#### Directions for this task:
Repeat word for word the lines from the top of the records through the line containing "to that focus.", and skip the pictures.

#### Exercise data:

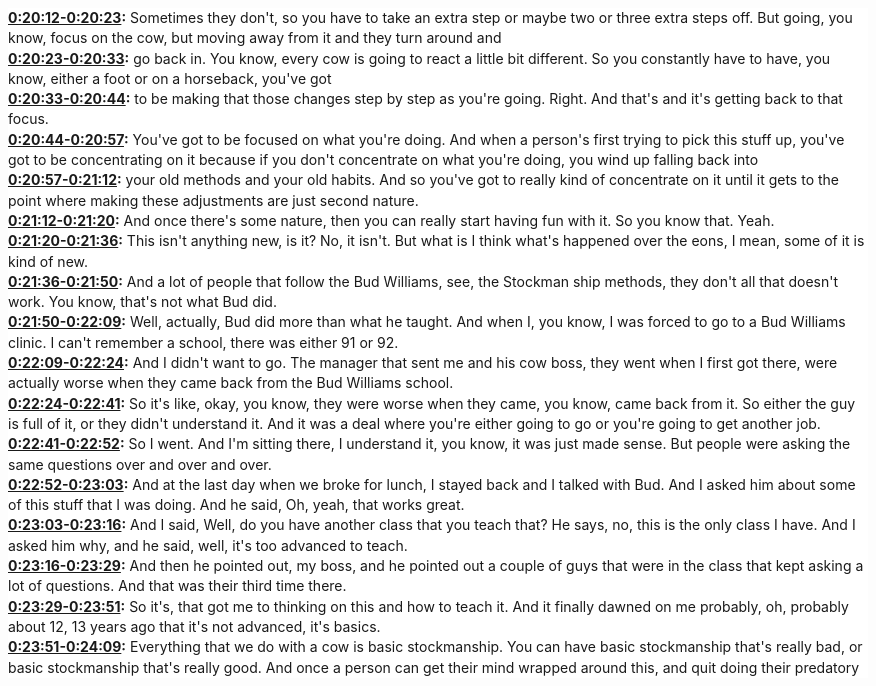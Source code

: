 **[0:20:12-0:20:23](https://anchor.fm/ranching-reboot/episodes/23-Bob-Kinford-The-Truth-of-Intentional-Stockmanship-e150jpm#t=0:20:12):**  Sometimes they don't, so you have to take an extra step or maybe two or three extra  steps off.  But going, you know, focus on the cow, but moving away from it and they turn around and  
**[0:20:23-0:20:33](https://anchor.fm/ranching-reboot/episodes/23-Bob-Kinford-The-Truth-of-Intentional-Stockmanship-e150jpm#t=0:20:23):**  go back in.  You know, every cow is going to react a little bit different.  So you constantly have to have, you know, either a foot or on a horseback, you've got  
**[0:20:33-0:20:44](https://anchor.fm/ranching-reboot/episodes/23-Bob-Kinford-The-Truth-of-Intentional-Stockmanship-e150jpm#t=0:20:33):**  to be making that those changes step by step as you're going.  Right.  And that's and it's getting back to that focus.  
**[0:20:44-0:20:57](https://anchor.fm/ranching-reboot/episodes/23-Bob-Kinford-The-Truth-of-Intentional-Stockmanship-e150jpm#t=0:20:44):**  You've got to be focused on what you're doing.  And when a person's first trying to pick this stuff up, you've got to be concentrating on  it because if you don't concentrate on what you're doing, you wind up falling back into  
**[0:20:57-0:21:12](https://anchor.fm/ranching-reboot/episodes/23-Bob-Kinford-The-Truth-of-Intentional-Stockmanship-e150jpm#t=0:20:57):**  your old methods and your old habits.  And so you've got to really kind of concentrate on it until it gets to the point where making  these adjustments are just second nature.  
**[0:21:12-0:21:20](https://anchor.fm/ranching-reboot/episodes/23-Bob-Kinford-The-Truth-of-Intentional-Stockmanship-e150jpm#t=0:21:12):**  And once there's some nature, then you can really start having fun with it.  So you know that.  Yeah.  
**[0:21:20-0:21:36](https://anchor.fm/ranching-reboot/episodes/23-Bob-Kinford-The-Truth-of-Intentional-Stockmanship-e150jpm#t=0:21:20):**  This isn't anything new, is it?  No, it isn't.  But what is I think what's happened over the eons, I mean, some of it is kind of new.  
**[0:21:36-0:21:50](https://anchor.fm/ranching-reboot/episodes/23-Bob-Kinford-The-Truth-of-Intentional-Stockmanship-e150jpm#t=0:21:36):**  And a lot of people that follow the Bud Williams, see, the Stockman ship methods, they don't  all that doesn't work.  You know, that's not what Bud did.  
**[0:21:50-0:22:09](https://anchor.fm/ranching-reboot/episodes/23-Bob-Kinford-The-Truth-of-Intentional-Stockmanship-e150jpm#t=0:21:50):**  Well, actually, Bud did more than what he taught.  And when I, you know, I was forced to go to a Bud Williams clinic.  I can't remember a school, there was either 91 or 92.  
**[0:22:09-0:22:24](https://anchor.fm/ranching-reboot/episodes/23-Bob-Kinford-The-Truth-of-Intentional-Stockmanship-e150jpm#t=0:22:09):**  And I didn't want to go.  The manager that sent me and his cow boss, they went when I first got there, were actually  worse when they came back from the Bud Williams school.  
**[0:22:24-0:22:41](https://anchor.fm/ranching-reboot/episodes/23-Bob-Kinford-The-Truth-of-Intentional-Stockmanship-e150jpm#t=0:22:24):**  So it's like, okay, you know, they were worse when they came, you know, came back from it.  So either the guy is full of it, or they didn't understand it.  And it was a deal where you're either going to go or you're going to get another job.  
**[0:22:41-0:22:52](https://anchor.fm/ranching-reboot/episodes/23-Bob-Kinford-The-Truth-of-Intentional-Stockmanship-e150jpm#t=0:22:41):**  So I went.  And I'm sitting there, I understand it, you know, it was just made sense.  But people were asking the same questions over and over and over.  
**[0:22:52-0:23:03](https://anchor.fm/ranching-reboot/episodes/23-Bob-Kinford-The-Truth-of-Intentional-Stockmanship-e150jpm#t=0:22:52):**  And at the last day when we broke for lunch, I stayed back and I talked with Bud.  And I asked him about some of this stuff that I was doing.  And he said, Oh, yeah, that works great.  
**[0:23:03-0:23:16](https://anchor.fm/ranching-reboot/episodes/23-Bob-Kinford-The-Truth-of-Intentional-Stockmanship-e150jpm#t=0:23:03):**  And I said, Well, do you have another class that you teach that?  He says, no, this is the only class I have.  And I asked him why, and he said, well, it's too advanced to teach.  
**[0:23:16-0:23:29](https://anchor.fm/ranching-reboot/episodes/23-Bob-Kinford-The-Truth-of-Intentional-Stockmanship-e150jpm#t=0:23:16):**  And then he pointed out, my boss, and he pointed out a couple of guys that were in the class  that kept asking a lot of questions.  And that was their third time there.  
**[0:23:29-0:23:51](https://anchor.fm/ranching-reboot/episodes/23-Bob-Kinford-The-Truth-of-Intentional-Stockmanship-e150jpm#t=0:23:29):**  So it's, that got me to thinking on this and how to teach it.  And it finally dawned on me probably, oh, probably about 12, 13 years ago that it's  not advanced, it's basics.  
**[0:23:51-0:24:09](https://anchor.fm/ranching-reboot/episodes/23-Bob-Kinford-The-Truth-of-Intentional-Stockmanship-e150jpm#t=0:23:51):**  Everything that we do with a cow is basic stockmanship.  You can have basic stockmanship that's really bad, or basic stockmanship that's really good.  And once a person can get their mind wrapped around this, and quit doing their predatory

#### Answer to this exercise:
Source code

: **[0:20:12-0:20:23](https://anchor.fm/ranching-reboot/episodes/23-Bob-Kinford-The-Truth-of-Intentional-Stockmanship-e150jpm#t=0:20:12):**  Sometimes they don't, so you have to take an extra step or maybe two or three extra  steps off.  But going, you know, focus on the cow, but moving away from it and they turn around and  
**[0:20:23-0:20:33](https://anchor.fm/ranching-reboot/episodes/23-Bob-Kinford-The-Truth-of-Intentional-Stockmanship-e150jpm#t=0:20:23):**  go back in.  You know, every cow is going to react a little bit different.  So you constantly have to have, you know, either a foot or on a horseback, you've got  
**[0:20:33-0:20:44](https://anchor.fm/ranching-reboot/episodes/23-Bob-Kinford-The-Truth-of-Intentional-Stockmanship-e150jpm#t=0:20:33):**  to be making that those changes step by step as you're going.  Right.  And that's and it's getting back to that focus.  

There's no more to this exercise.